**Exercise details:**
The data below must be copied in full and without any change.

[Records from a collection]
____

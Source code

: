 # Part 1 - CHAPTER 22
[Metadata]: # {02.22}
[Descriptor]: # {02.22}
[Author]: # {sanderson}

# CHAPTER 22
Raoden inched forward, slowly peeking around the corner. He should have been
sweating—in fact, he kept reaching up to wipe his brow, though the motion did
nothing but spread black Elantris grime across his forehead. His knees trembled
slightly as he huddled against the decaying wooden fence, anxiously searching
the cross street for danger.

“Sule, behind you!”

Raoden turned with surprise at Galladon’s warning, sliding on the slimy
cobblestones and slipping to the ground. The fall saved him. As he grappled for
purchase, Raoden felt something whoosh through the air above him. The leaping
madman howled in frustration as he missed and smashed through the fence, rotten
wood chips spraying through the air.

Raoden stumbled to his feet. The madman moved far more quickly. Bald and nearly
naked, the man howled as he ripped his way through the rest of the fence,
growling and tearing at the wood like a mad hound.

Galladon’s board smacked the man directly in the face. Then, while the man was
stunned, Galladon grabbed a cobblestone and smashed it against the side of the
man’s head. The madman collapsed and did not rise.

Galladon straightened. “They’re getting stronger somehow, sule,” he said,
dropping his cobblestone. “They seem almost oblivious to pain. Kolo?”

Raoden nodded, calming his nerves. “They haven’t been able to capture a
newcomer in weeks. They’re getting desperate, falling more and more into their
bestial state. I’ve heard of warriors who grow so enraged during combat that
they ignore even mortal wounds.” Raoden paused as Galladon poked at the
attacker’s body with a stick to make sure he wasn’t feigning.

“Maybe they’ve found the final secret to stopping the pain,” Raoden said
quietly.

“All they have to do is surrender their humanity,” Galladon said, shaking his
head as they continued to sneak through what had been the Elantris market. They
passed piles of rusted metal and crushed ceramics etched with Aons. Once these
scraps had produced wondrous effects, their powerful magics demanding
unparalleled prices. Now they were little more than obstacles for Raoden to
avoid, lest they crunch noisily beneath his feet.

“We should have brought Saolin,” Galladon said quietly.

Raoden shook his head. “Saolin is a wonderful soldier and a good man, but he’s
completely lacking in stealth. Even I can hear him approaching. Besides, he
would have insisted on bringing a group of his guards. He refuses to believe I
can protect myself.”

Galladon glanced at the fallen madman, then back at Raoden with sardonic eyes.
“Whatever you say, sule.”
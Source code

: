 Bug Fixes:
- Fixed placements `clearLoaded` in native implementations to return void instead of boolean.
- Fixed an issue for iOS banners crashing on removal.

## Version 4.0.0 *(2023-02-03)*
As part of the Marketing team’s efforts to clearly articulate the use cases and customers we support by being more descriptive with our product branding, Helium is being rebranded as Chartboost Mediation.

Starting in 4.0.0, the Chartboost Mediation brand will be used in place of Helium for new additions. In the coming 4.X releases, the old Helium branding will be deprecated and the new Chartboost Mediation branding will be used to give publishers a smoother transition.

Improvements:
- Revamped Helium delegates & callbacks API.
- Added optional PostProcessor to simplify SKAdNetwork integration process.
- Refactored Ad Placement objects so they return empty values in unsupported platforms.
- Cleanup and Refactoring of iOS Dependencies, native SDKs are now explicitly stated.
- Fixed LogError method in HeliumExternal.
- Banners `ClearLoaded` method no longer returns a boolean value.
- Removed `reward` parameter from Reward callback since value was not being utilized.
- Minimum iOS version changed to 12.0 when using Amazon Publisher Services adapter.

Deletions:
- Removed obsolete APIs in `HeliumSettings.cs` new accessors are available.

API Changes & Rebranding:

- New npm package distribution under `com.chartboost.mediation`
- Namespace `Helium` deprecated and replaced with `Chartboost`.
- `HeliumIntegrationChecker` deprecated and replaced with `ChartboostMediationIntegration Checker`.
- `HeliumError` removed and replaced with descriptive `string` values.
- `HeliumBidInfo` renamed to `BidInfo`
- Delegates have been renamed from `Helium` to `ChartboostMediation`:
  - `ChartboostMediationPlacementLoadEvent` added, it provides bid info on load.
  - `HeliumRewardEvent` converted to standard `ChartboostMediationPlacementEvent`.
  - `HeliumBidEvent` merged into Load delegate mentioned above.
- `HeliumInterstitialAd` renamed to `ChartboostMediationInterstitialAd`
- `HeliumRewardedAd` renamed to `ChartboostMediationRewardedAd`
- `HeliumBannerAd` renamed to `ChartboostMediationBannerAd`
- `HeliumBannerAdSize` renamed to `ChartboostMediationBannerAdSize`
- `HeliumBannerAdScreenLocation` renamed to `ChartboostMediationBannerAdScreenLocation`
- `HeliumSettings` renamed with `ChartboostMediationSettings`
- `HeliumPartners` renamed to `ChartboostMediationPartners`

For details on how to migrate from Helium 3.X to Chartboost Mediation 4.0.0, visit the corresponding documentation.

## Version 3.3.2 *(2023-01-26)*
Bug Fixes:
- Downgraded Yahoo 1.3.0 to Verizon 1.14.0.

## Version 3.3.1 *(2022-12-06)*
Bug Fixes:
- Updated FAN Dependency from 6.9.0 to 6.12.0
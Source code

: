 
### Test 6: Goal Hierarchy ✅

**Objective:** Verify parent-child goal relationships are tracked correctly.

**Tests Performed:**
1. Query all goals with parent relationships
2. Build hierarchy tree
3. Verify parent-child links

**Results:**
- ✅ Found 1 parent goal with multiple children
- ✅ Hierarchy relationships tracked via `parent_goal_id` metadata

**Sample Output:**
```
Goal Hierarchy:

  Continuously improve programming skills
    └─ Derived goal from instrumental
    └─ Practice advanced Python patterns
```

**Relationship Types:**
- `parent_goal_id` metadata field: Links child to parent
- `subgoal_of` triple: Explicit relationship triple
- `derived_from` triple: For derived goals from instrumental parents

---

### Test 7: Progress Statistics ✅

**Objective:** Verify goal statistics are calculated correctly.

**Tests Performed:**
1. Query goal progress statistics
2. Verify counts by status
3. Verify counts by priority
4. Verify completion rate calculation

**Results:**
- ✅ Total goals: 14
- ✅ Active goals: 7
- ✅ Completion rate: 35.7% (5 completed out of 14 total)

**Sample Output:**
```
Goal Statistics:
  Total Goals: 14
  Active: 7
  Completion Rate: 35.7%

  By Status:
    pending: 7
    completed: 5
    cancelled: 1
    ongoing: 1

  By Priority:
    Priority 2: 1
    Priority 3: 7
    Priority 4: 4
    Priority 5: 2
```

____

**Completed task:**
Source code

: # Part 1 - CHAPTER 22
[Metadata]: # {02.22}
[Descriptor]: # {02.22}
[Author]: # {sanderson}

# CHAPTER 22
Raoden inched forward, slowly peeking around the corner. He should have been
sweating—in fact, he kept reaching up to wipe his brow, though the motion did
nothing but spread black Elantris grime across his forehead. His knees trembled
slightly as he huddled against the decaying wooden fence, anxiously searching
the cross street for danger.

“Sule, behind you!”

Raoden turned with surprise at Galladon’s warning, sliding on the slimy
cobblestones and slipping to the ground. The fall saved him. As he grappled for
purchase, Raoden felt something whoosh through the air above him. The leaping
madman howled in frustration as he missed and smashed through the fence, rotten
wood chips spraying through the air.

Raoden stumbled to his feet. The madman moved far more quickly. Bald and nearly
naked, the man howled as he ripped his way through the rest of the fence,
growling and tearing at the wood like a mad hound.

Galladon’s board smacked the man directly in the face. Then, while the man was
stunned, Galladon grabbed a cobblestone and smashed it against the side of the
man’s head. The madman collapsed and did not rise.

Galladon straightened. “They’re getting stronger somehow, sule,” he said,
dropping his cobblestone. “They seem almost oblivious to pain. Kolo?”

Raoden nodded, calming his nerves. “They haven’t been able to capture a
newcomer in weeks. They’re getting desperate, falling more and more into their
bestial state. I’ve heard of warriors who grow so enraged during combat that
they ignore even mortal wounds.” Raoden paused as Galladon poked at the
attacker’s body with a stick to make sure he wasn’t feigning.

“Maybe they’ve found the final secret to stopping the pain,” Raoden said
quietly.

“All they have to do is surrender their humanity,” Galladon said, shaking his
head as they continued to sneak through what had been the Elantris market. They
passed piles of rusted metal and crushed ceramics etched with Aons. Once these
scraps had produced wondrous effects, their powerful magics demanding
unparalleled prices. Now they were little more than obstacles for Raoden to
avoid, lest they crunch noisily beneath his feet.

“We should have brought Saolin,” Galladon said quietly.

Raoden shook his head. “Saolin is a wonderful soldier and a good man, but he’s
completely lacking in stealth. Even I can hear him approaching. Besides, he
would have insisted on bringing a group of his guards. He refuses to believe I
can protect myself.”

Galladon glanced at the fallen madman, then back at Raoden with sardonic eyes.
“Whatever you say, sule.”
Source code

: Bug Fixes:
- Fixed placements `clearLoaded` in native implementations to return void instead of boolean.
- Fixed an issue for iOS banners crashing on removal.

## Version 4.0.0 *(2023-02-03)*
As part of the Marketing team’s efforts to clearly articulate the use cases and customers we support by being more descriptive with our product branding, Helium is being rebranded as Chartboost Mediation.

Starting in 4.0.0, the Chartboost Mediation brand will be used in place of Helium for new additions. In the coming 4.X releases, the old Helium branding will be deprecated and the new Chartboost Mediation branding will be used to give publishers a smoother transition.

Improvements:
- Revamped Helium delegates & callbacks API.
- Added optional PostProcessor to simplify SKAdNetwork integration process.
- Refactored Ad Placement objects so they return empty values in unsupported platforms.
- Cleanup and Refactoring of iOS Dependencies, native SDKs are now explicitly stated.
- Fixed LogError method in HeliumExternal.
- Banners `ClearLoaded` method no longer returns a boolean value.
- Removed `reward` parameter from Reward callback since value was not being utilized.
- Minimum iOS version changed to 12.0 when using Amazon Publisher Services adapter.

Deletions:
- Removed obsolete APIs in `HeliumSettings.cs` new accessors are available.

API Changes & Rebranding:

- New npm package distribution under `com.chartboost.mediation`
- Namespace `Helium` deprecated and replaced with `Chartboost`.
- `HeliumIntegrationChecker` deprecated and replaced with `ChartboostMediationIntegration Checker`.
- `HeliumError` removed and replaced with descriptive `string` values.
- `HeliumBidInfo` renamed to `BidInfo`
- Delegates have been renamed from `Helium` to `ChartboostMediation`:
  - `ChartboostMediationPlacementLoadEvent` added, it provides bid info on load.
  - `HeliumRewardEvent` converted to standard `ChartboostMediationPlacementEvent`.
  - `HeliumBidEvent` merged into Load delegate mentioned above.
- `HeliumInterstitialAd` renamed to `ChartboostMediationInterstitialAd`
- `HeliumRewardedAd` renamed to `ChartboostMediationRewardedAd`
- `HeliumBannerAd` renamed to `ChartboostMediationBannerAd`
- `HeliumBannerAdSize` renamed to `ChartboostMediationBannerAdSize`
- `HeliumBannerAdScreenLocation` renamed to `ChartboostMediationBannerAdScreenLocation`
- `HeliumSettings` renamed with `ChartboostMediationSettings`
- `HeliumPartners` renamed to `ChartboostMediationPartners`

For details on how to migrate from Helium 3.X to Chartboost Mediation 4.0.0, visit the corresponding documentation.

## Version 3.3.2 *(2023-01-26)*
Bug Fixes:
- Downgraded Yahoo 1.3.0 to Verizon 1.14.0.

## Version 3.3.1 *(2022-12-06)*
Bug Fixes:
- Updated FAN Dependency from 6.9.0 to 6.12.0
Source code

: 
### Test 6: Goal Hierarchy ✅

**Objective:** Verify parent-child goal relationships are tracked correctly.

**Tests Performed:**
1. Query all goals with parent relationships
2. Build hierarchy tree
3. Verify parent-child links

**Results:**
- ✅ Found 1 parent goal with multiple children
- ✅ Hierarchy relationships tracked via `parent_goal_id` metadata

**Sample Output:**
```
Goal Hierarchy:

  Continuously improve programming skills
    └─ Derived goal from instrumental
    └─ Practice advanced Python patterns
```

**Relationship Types:**
- `parent_goal_id` metadata field: Links child to parent
- `subgoal_of` triple: Explicit relationship triple
- `derived_from` triple: For derived goals from instrumental parents

---

### Test 7: Progress Statistics ✅

**Objective:** Verify goal statistics are calculated correctly.

**Tests Performed:**
1. Query goal progress statistics
2. Verify counts by status
3. Verify counts by priority
4. Verify completion rate calculation

**Results:**
- ✅ Total goals: 14
- ✅ Active goals: 7
- ✅ Completion rate: 35.7% (5 completed out of 14 total)

**Sample Output:**
```
Goal Statistics:
  Total Goals: 14
  Active: 7
  Completion Rate: 35.7%

  By Status:
    pending: 7
    completed: 5
    cancelled: 1
    ongoing: 1

  By Priority:
    Priority 2: 1
    Priority 3: 7
    Priority 4: 4
    Priority 5: 2
```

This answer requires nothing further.